Escribiendo estas líneas no he podido sustraerme a una reflexión.  Para ciertos teóricos, estoy pensando en Jean Clair[13], el nacimiento de Pablo Picasso en una ciudad facetada, de aire muy cubista, como es Málaga, -rodeada de la  protectora Alcazaba, al modo de un omnipresente y poderoso entorno, arquitectura de muy diversas caras-, tuvo que ver, al modo de un presagio, con el quehacer de este creador.  Y pienso ahora si el nacimiento de Gázquez, en el prismático pueblo de Vélez-Blanco, arquitectura humana del enjalbegado, geometría abstracta del cegador blanco-sobre-blanco calinoso, no será también recordado por el pintor cuando realice algunas de sus níveas obras.   En todo caso, lo que sí sabemos es cómo muchas de las imágenes con las que acompaña las publicaciones redundan, -al modo de una crónica vital, imposible de desprender de la artística-, en el deslumbramiento del paisaje, tal una cegazón.  Ya fuere al alba o en su ocaso, cegado por la luz de una ventana o en el destello refulgente que atraviesa la oscuridad de un patio.  O la resplandeciente luz, que purísima baña el agua de las salinas.  Pareciendo emular los versos de su venerado Miró, el alicantino que cantara la luz de los almendros, el que escribiera aquello tan surrealizante y al punto de “caen lumbres mojadas en las copas de los almendros”[14].

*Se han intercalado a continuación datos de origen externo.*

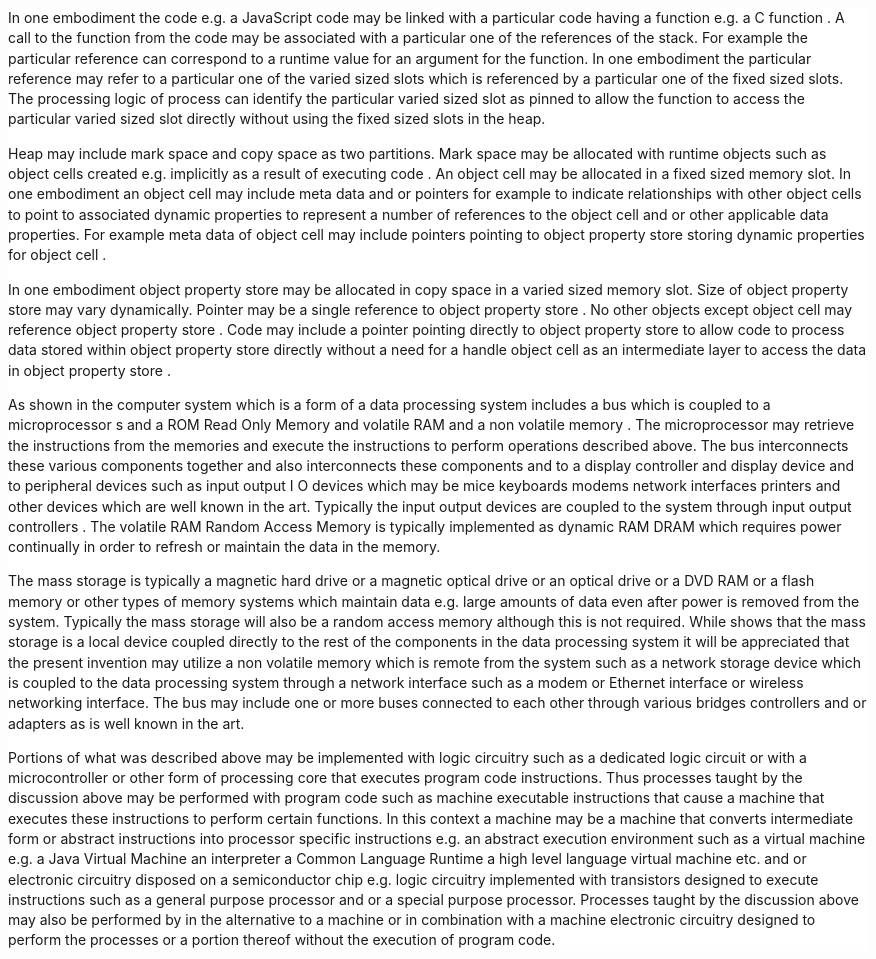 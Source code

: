 In one embodiment the code e.g. a JavaScript code may be linked with a particular code having a function e.g. a C function . A call to the function from the code may be associated with a particular one of the references of the stack. For example the particular reference can correspond to a runtime value for an argument for the function. In one embodiment the particular reference may refer to a particular one of the varied sized slots which is referenced by a particular one of the fixed sized slots. The processing logic of process can identify the particular varied sized slot as pinned to allow the function to access the particular varied sized slot directly without using the fixed sized slots in the heap.

Heap may include mark space and copy space as two partitions. Mark space may be allocated with runtime objects such as object cells created e.g. implicitly as a result of executing code . An object cell may be allocated in a fixed sized memory slot. In one embodiment an object cell may include meta data and or pointers for example to indicate relationships with other object cells to point to associated dynamic properties to represent a number of references to the object cell and or other applicable data properties. For example meta data of object cell may include pointers pointing to object property store storing dynamic properties for object cell .

In one embodiment object property store may be allocated in copy space in a varied sized memory slot. Size of object property store may vary dynamically. Pointer may be a single reference to object property store . No other objects except object cell may reference object property store . Code may include a pointer pointing directly to object property store to allow code to process data stored within object property store directly without a need for a handle object cell as an intermediate layer to access the data in object property store .

As shown in the computer system which is a form of a data processing system includes a bus which is coupled to a microprocessor s and a ROM Read Only Memory and volatile RAM and a non volatile memory . The microprocessor may retrieve the instructions from the memories and execute the instructions to perform operations described above. The bus interconnects these various components together and also interconnects these components and to a display controller and display device and to peripheral devices such as input output I O devices which may be mice keyboards modems network interfaces printers and other devices which are well known in the art. Typically the input output devices are coupled to the system through input output controllers . The volatile RAM Random Access Memory is typically implemented as dynamic RAM DRAM which requires power continually in order to refresh or maintain the data in the memory.

The mass storage is typically a magnetic hard drive or a magnetic optical drive or an optical drive or a DVD RAM or a flash memory or other types of memory systems which maintain data e.g. large amounts of data even after power is removed from the system. Typically the mass storage will also be a random access memory although this is not required. While shows that the mass storage is a local device coupled directly to the rest of the components in the data processing system it will be appreciated that the present invention may utilize a non volatile memory which is remote from the system such as a network storage device which is coupled to the data processing system through a network interface such as a modem or Ethernet interface or wireless networking interface. The bus may include one or more buses connected to each other through various bridges controllers and or adapters as is well known in the art.

Portions of what was described above may be implemented with logic circuitry such as a dedicated logic circuit or with a microcontroller or other form of processing core that executes program code instructions. Thus processes taught by the discussion above may be performed with program code such as machine executable instructions that cause a machine that executes these instructions to perform certain functions. In this context a machine may be a machine that converts intermediate form or abstract instructions into processor specific instructions e.g. an abstract execution environment such as a virtual machine e.g. a Java Virtual Machine an interpreter a Common Language Runtime a high level language virtual machine etc. and or electronic circuitry disposed on a semiconductor chip e.g. logic circuitry implemented with transistors designed to execute instructions such as a general purpose processor and or a special purpose processor. Processes taught by the discussion above may also be performed by in the alternative to a machine or in combination with a machine electronic circuitry designed to perform the processes or a portion thereof without the execution of program code.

Contemplar una obra del conjunto ofrecido ahora por Gázquez bajo el título “Espacios de luz”, en ningún caso es referir el acabamiento pues, en definitiva, supone una experiencia activa, más que nunca sometida a la reflexión de quien a ellas se enfrente y al que, eso sí, ha de exigírsele concentración, dentro de un acto elogiador de la mirada inteligente.  Un hecho, ya dijimos, de contenida gravedad, una gravedad y contención que, a mi juicio, podría compararse con la que sucede cuando encaramos, por ejemplo, los trabajos de James Turrell.   ‘Contemplar’ es verbo del auguraculum, voz que ha viajado, desde el origen, con el devenir de nuestro ya antiguo existir y si entendemos que el arte es, antes que otra cosa, un intento, a veces ciego, de acercamiento al mundo, -en este caso obvio es: silencioso-, podremos suponer que, tras ver las pinturas de Gázquez, el espectador percibe sus creaciones como un totus inmediatamente aplicado a lo interior, acto seguido interiorizado, pasando a formar parte así de su experiencia y por tanto haciendo patente que uno de los asuntos capitales de estas obras no es sino algo que ha sido objeto de constante reflexión en la historia del arte: los arcanos de la percepción.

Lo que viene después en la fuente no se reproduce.